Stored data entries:
Segment Open

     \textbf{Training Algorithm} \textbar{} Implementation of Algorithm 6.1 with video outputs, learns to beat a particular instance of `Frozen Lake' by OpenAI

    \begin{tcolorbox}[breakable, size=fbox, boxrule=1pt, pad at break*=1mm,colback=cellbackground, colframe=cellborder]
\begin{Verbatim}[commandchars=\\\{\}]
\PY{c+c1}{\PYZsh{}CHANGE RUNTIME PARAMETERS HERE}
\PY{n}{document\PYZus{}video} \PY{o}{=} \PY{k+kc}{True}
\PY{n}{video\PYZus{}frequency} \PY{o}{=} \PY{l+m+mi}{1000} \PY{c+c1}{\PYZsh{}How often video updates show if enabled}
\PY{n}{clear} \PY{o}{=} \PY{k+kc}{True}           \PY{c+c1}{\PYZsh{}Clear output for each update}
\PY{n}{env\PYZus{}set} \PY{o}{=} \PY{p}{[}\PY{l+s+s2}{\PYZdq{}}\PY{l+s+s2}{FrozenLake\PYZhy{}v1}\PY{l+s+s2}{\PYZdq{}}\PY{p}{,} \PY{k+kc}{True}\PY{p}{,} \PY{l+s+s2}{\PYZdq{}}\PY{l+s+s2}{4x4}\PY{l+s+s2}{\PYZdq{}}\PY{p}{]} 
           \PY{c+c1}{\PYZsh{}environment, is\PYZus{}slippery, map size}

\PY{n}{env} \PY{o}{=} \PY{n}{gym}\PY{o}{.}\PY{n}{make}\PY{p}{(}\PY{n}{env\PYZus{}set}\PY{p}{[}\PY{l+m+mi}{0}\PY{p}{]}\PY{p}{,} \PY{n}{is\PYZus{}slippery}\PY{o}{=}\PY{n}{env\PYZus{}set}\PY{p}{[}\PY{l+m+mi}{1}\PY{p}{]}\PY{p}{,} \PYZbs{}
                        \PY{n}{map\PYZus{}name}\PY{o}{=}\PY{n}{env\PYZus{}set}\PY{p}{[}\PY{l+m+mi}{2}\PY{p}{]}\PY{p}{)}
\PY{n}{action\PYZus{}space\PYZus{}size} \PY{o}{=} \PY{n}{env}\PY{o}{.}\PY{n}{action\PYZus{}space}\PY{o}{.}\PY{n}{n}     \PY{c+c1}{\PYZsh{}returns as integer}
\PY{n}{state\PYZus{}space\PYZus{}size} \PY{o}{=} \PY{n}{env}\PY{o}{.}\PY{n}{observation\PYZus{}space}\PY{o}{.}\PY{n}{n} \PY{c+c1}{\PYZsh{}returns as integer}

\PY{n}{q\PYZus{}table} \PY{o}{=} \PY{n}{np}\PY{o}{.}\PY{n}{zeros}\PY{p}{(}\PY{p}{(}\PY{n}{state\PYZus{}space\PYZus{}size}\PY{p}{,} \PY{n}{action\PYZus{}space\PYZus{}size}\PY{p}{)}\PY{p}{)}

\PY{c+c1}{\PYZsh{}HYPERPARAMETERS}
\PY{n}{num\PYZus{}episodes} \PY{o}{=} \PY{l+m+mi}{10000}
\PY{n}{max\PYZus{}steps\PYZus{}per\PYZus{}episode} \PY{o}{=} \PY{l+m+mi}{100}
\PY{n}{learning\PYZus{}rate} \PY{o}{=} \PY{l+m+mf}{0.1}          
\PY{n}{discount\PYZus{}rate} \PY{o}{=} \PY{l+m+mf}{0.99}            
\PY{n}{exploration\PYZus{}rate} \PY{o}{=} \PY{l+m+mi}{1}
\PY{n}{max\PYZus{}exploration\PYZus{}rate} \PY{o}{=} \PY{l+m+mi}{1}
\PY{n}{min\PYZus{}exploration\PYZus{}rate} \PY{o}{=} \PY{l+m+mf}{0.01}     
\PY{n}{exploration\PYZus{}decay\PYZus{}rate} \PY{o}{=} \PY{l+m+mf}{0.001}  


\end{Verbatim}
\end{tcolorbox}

Segment Closed

▶ ACTIVITY
Word for word, return each of the entries shown above.

▶ PROBLEM SOLUTION
     \textbf{Training Algorithm} \textbar{} Implementation of Algorithm 6.1 with video outputs, learns to beat a particular instance of `Frozen Lake' by OpenAI

    \begin{tcolorbox}[breakable, size=fbox, boxrule=1pt, pad at break*=1mm,colback=cellbackground, colframe=cellborder]
\begin{Verbatim}[commandchars=\\\{\}]
\PY{c+c1}{\PYZsh{}CHANGE RUNTIME PARAMETERS HERE}
\PY{n}{document\PYZus{}video} \PY{o}{=} \PY{k+kc}{True}
\PY{n}{video\PYZus{}frequency} \PY{o}{=} \PY{l+m+mi}{1000} \PY{c+c1}{\PYZsh{}How often video updates show if enabled}
\PY{n}{clear} \PY{o}{=} \PY{k+kc}{True}           \PY{c+c1}{\PYZsh{}Clear output for each update}
\PY{n}{env\PYZus{}set} \PY{o}{=} \PY{p}{[}\PY{l+s+s2}{\PYZdq{}}\PY{l+s+s2}{FrozenLake\PYZhy{}v1}\PY{l+s+s2}{\PYZdq{}}\PY{p}{,} \PY{k+kc}{True}\PY{p}{,} \PY{l+s+s2}{\PYZdq{}}\PY{l+s+s2}{4x4}\PY{l+s+s2}{\PYZdq{}}\PY{p}{]} 
           \PY{c+c1}{\PYZsh{}environment, is\PYZus{}slippery, map size}

\PY{n}{env} \PY{o}{=} \PY{n}{gym}\PY{o}{.}\PY{n}{make}\PY{p}{(}\PY{n}{env\PYZus{}set}\PY{p}{[}\PY{l+m+mi}{0}\PY{p}{]}\PY{p}{,} \PY{n}{is\PYZus{}slippery}\PY{o}{=}\PY{n}{env\PYZus{}set}\PY{p}{[}\PY{l+m+mi}{1}\PY{p}{]}\PY{p}{,} \PYZbs{}
                        \PY{n}{map\PYZus{}name}\PY{o}{=}\PY{n}{env\PYZus{}set}\PY{p}{[}\PY{l+m+mi}{2}\PY{p}{]}\PY{p}{)}
\PY{n}{action\PYZus{}space\PYZus{}size} \PY{o}{=} \PY{n}{env}\PY{o}{.}\PY{n}{action\PYZus{}space}\PY{o}{.}\PY{n}{n}     \PY{c+c1}{\PYZsh{}returns as integer}
\PY{n}{state\PYZus{}space\PYZus{}size} \PY{o}{=} \PY{n}{env}\PY{o}{.}\PY{n}{observation\PYZus{}space}\PY{o}{.}\PY{n}{n} \PY{c+c1}{\PYZsh{}returns as integer}

\PY{n}{q\PYZus{}table} \PY{o}{=} \PY{n}{np}\PY{o}{.}\PY{n}{zeros}\PY{p}{(}\PY{p}{(}\PY{n}{state\PYZus{}space\PYZus{}size}\PY{p}{,} \PY{n}{action\PYZus{}space\PYZus{}size}\PY{p}{)}\PY{p}{)}

\PY{c+c1}{\PYZsh{}HYPERPARAMETERS}
\PY{n}{num\PYZus{}episodes} \PY{o}{=} \PY{l+m+mi}{10000}
\PY{n}{max\PYZus{}steps\PYZus{}per\PYZus{}episode} \PY{o}{=} \PY{l+m+mi}{100}
\PY{n}{learning\PYZus{}rate} \PY{o}{=} \PY{l+m+mf}{0.1}          
\PY{n}{discount\PYZus{}rate} \PY{o}{=} \PY{l+m+mf}{0.99}            
\PY{n}{exploration\PYZus{}rate} \PY{o}{=} \PY{l+m+mi}{1}
\PY{n}{max\PYZus{}exploration\PYZus{}rate} \PY{o}{=} \PY{l+m+mi}{1}
\PY{n}{min\PYZus{}exploration\PYZus{}rate} \PY{o}{=} \PY{l+m+mf}{0.01}     
\PY{n}{exploration\PYZus{}decay\PYZus{}rate} \PY{o}{=} \PY{l+m+mf}{0.001}  


\end{Verbatim}
\end{tcolorbox}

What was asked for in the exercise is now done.